[[ INFORMATION GIVEN open ]]
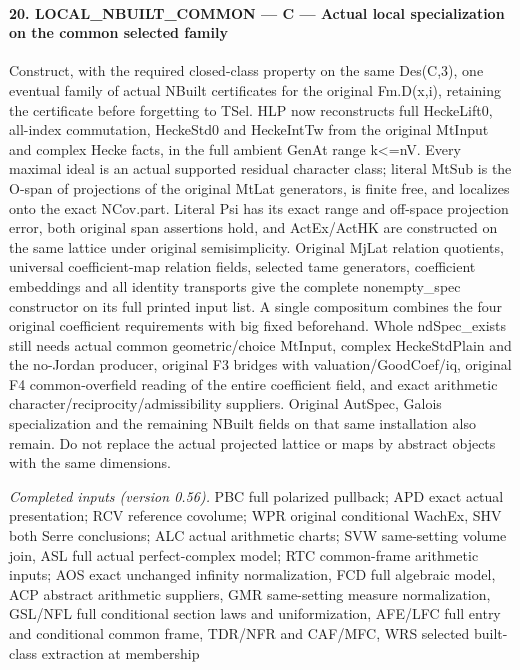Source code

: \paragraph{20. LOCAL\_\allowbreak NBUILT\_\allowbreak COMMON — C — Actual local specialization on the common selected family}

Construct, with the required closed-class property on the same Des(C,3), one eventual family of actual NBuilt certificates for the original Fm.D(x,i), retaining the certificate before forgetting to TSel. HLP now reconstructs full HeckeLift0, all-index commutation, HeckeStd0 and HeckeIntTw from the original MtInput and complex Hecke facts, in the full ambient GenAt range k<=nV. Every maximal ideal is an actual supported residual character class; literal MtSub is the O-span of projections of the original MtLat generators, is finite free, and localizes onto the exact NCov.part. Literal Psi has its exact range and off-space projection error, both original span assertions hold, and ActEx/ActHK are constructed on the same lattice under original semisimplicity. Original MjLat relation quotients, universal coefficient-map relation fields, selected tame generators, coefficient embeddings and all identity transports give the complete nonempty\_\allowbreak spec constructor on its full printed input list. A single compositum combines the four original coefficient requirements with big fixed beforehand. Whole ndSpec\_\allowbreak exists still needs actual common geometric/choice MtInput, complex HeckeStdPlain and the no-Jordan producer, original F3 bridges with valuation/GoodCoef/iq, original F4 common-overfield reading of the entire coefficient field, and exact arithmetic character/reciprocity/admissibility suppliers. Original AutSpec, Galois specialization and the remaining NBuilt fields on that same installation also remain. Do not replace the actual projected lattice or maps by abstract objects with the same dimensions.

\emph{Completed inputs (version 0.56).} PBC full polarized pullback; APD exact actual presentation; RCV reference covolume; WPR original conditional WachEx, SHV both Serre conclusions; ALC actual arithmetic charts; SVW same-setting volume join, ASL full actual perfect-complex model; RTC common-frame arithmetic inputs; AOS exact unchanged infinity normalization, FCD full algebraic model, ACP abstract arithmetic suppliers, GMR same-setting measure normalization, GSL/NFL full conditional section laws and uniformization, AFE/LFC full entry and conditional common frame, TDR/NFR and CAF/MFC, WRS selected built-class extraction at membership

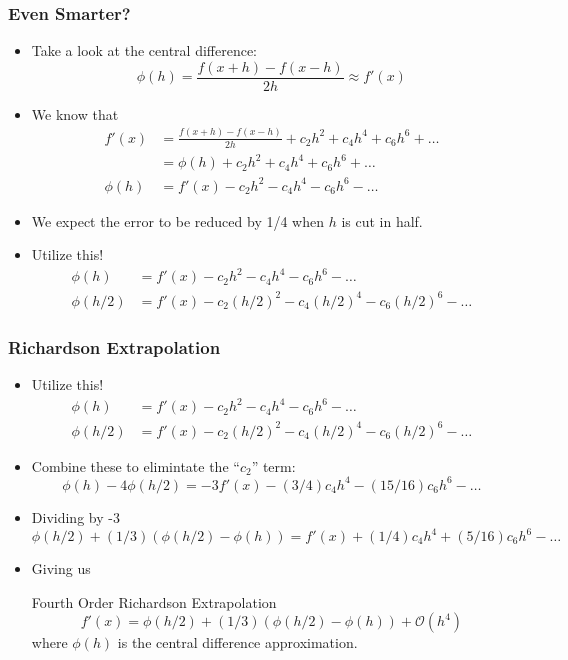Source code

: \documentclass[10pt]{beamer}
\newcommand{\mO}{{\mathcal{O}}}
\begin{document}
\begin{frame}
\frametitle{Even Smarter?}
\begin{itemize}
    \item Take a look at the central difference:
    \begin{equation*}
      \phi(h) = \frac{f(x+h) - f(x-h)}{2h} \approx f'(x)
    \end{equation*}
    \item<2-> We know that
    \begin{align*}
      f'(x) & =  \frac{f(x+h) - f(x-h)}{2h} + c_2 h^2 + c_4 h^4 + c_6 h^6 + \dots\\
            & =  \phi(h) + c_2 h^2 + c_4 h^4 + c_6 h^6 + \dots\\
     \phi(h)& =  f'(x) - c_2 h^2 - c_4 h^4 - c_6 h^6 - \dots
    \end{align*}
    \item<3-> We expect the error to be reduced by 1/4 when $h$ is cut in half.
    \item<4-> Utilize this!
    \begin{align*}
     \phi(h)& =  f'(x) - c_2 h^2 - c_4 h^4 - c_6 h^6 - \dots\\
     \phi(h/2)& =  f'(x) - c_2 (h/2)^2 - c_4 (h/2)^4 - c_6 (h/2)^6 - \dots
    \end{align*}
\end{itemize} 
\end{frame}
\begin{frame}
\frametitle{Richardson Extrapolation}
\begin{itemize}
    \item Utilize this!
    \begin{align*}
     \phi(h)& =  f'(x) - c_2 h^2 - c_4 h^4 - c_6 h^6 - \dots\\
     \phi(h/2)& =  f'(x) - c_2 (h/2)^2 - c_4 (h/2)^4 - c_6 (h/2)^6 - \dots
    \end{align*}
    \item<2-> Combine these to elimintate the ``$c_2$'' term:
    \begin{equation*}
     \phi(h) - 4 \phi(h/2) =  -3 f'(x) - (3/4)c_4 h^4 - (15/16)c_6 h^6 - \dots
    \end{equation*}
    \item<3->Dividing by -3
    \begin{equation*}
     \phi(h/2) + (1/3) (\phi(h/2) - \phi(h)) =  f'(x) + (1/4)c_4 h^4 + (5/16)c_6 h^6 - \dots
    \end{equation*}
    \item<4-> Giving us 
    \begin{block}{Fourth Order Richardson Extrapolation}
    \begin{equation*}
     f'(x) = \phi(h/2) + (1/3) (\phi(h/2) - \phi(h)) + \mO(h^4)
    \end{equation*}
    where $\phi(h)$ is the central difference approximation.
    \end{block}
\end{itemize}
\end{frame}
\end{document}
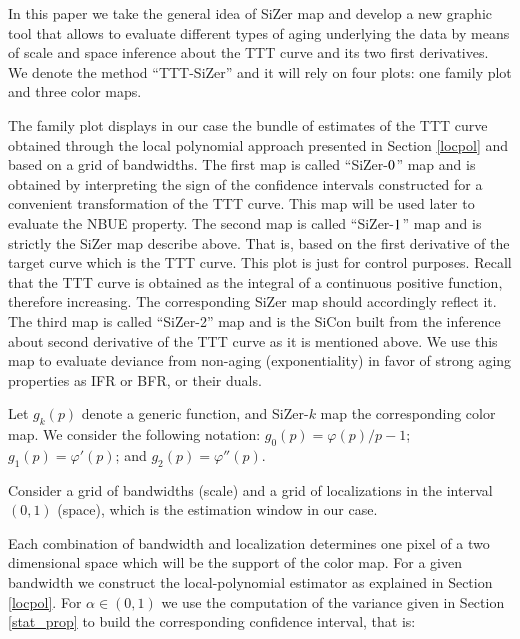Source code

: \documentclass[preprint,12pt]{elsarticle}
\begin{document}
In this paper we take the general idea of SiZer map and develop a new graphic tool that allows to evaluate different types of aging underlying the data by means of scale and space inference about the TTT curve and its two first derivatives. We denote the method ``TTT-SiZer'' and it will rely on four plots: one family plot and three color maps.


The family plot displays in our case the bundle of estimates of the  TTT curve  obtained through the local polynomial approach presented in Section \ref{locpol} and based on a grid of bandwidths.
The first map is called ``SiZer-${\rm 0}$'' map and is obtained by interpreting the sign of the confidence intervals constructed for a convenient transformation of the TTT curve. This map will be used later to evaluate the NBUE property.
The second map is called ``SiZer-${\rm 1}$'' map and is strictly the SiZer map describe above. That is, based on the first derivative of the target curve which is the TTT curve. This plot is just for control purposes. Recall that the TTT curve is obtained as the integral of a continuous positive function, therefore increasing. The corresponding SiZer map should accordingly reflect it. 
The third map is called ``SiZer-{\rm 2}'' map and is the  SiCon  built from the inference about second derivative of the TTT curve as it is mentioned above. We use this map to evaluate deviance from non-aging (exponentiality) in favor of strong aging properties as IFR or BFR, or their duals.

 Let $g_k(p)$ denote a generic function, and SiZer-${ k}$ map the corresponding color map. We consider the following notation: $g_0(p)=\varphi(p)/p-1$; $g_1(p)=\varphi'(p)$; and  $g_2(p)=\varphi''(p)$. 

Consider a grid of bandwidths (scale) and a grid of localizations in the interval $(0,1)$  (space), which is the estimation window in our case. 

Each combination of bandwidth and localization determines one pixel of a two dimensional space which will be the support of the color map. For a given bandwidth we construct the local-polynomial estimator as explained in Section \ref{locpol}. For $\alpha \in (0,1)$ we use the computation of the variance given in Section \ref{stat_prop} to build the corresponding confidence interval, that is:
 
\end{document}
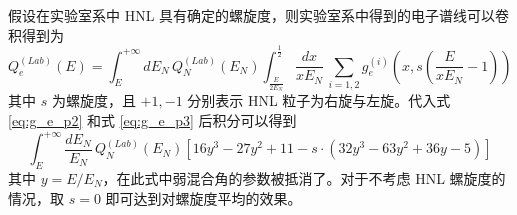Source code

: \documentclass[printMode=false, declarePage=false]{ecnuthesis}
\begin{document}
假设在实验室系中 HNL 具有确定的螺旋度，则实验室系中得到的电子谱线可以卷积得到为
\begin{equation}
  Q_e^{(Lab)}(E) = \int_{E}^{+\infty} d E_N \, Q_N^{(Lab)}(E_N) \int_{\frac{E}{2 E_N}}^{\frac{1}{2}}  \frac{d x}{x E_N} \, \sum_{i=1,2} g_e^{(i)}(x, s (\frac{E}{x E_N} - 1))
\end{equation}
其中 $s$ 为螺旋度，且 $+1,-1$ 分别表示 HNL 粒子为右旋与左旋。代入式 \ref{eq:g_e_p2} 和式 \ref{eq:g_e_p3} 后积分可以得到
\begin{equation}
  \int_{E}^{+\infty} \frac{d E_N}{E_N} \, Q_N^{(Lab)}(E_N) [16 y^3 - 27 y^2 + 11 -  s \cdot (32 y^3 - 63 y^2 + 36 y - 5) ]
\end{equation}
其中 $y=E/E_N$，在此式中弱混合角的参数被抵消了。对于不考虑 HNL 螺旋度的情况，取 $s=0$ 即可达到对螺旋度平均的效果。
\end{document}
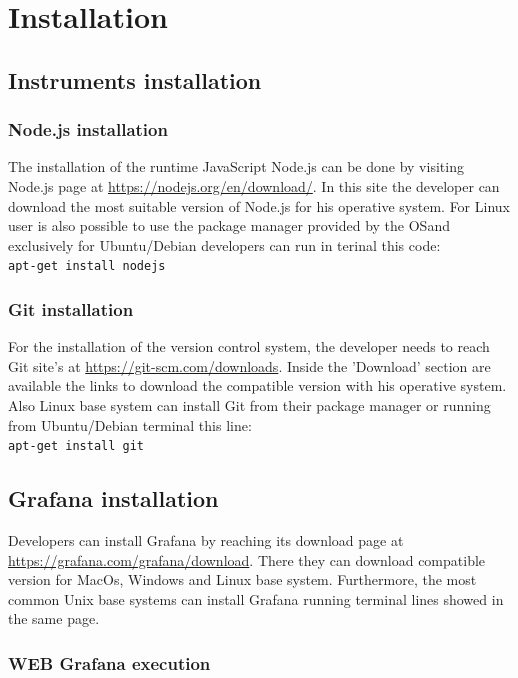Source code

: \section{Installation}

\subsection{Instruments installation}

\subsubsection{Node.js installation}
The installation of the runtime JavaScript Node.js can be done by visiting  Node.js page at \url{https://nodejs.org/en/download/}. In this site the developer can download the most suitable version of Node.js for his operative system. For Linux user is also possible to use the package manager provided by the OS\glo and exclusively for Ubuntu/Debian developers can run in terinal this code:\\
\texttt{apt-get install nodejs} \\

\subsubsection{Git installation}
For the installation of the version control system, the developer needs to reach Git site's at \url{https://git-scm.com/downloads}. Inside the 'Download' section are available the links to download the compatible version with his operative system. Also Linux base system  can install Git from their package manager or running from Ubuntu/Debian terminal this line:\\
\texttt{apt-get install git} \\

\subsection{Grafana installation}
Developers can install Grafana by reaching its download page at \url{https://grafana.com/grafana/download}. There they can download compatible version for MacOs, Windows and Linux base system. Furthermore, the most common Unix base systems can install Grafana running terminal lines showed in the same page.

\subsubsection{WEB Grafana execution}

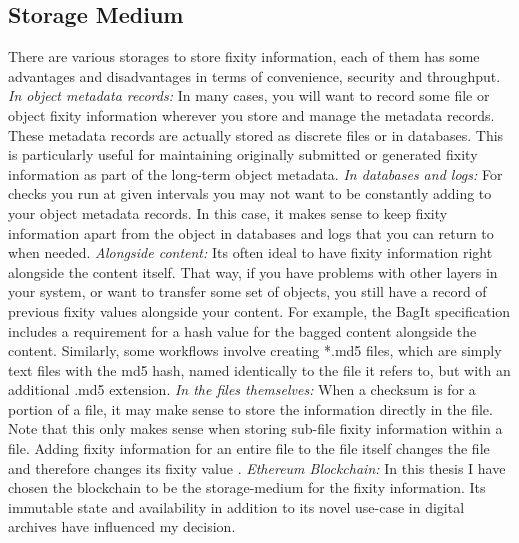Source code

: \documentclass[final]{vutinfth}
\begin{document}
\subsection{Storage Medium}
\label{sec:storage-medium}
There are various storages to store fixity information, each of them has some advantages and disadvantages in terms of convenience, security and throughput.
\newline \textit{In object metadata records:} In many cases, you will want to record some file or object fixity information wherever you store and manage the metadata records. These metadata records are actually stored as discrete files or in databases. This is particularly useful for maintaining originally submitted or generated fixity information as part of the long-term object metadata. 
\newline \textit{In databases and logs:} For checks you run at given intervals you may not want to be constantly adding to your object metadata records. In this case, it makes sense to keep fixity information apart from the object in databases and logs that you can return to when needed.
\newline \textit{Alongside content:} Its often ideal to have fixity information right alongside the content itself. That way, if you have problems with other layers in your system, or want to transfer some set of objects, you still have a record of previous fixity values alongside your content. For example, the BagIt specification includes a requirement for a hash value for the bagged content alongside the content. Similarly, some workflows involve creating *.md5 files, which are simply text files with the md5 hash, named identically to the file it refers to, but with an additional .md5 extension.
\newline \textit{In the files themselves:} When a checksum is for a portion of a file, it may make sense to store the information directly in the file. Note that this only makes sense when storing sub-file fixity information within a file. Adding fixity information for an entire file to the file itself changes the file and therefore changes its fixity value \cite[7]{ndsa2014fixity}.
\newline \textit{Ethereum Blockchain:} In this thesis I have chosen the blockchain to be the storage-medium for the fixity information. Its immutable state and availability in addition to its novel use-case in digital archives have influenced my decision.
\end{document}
[[ INFORMATION GIVEN closed ]]
- [YOUR GOAL]:
Whenever the word "frac" shows up in a line of the entries above, copy that line.

- [OUTPUT BELOW]:
      \phi(h) = \frac{f(x+h) - f(x-h)}{2h} \approx f'(x)
      f'(x) & =  \frac{f(x+h) - f(x-h)}{2h} + c_2 h^2 + c_4 h^4 + c_6 h^6 + \dots\\
  Q_e^{(Lab)}(E) = \int_{E}^{+\infty} d E_N \, Q_N^{(Lab)}(E_N) \int_{\frac{E}{2 E_N}}^{\frac{1}{2}}  \frac{d x}{x E_N} \, \sum_{i=1,2} g_e^{(i)}(x, s (\frac{E}{x E_N} - 1))
  \int_{E}^{+\infty} \frac{d E_N}{E_N} \, Q_N^{(Lab)}(E_N) [16 y^3 - 27 y^2 + 11 -  s \cdot (32 y^3 - 63 y^2 + 36 y - 5) ]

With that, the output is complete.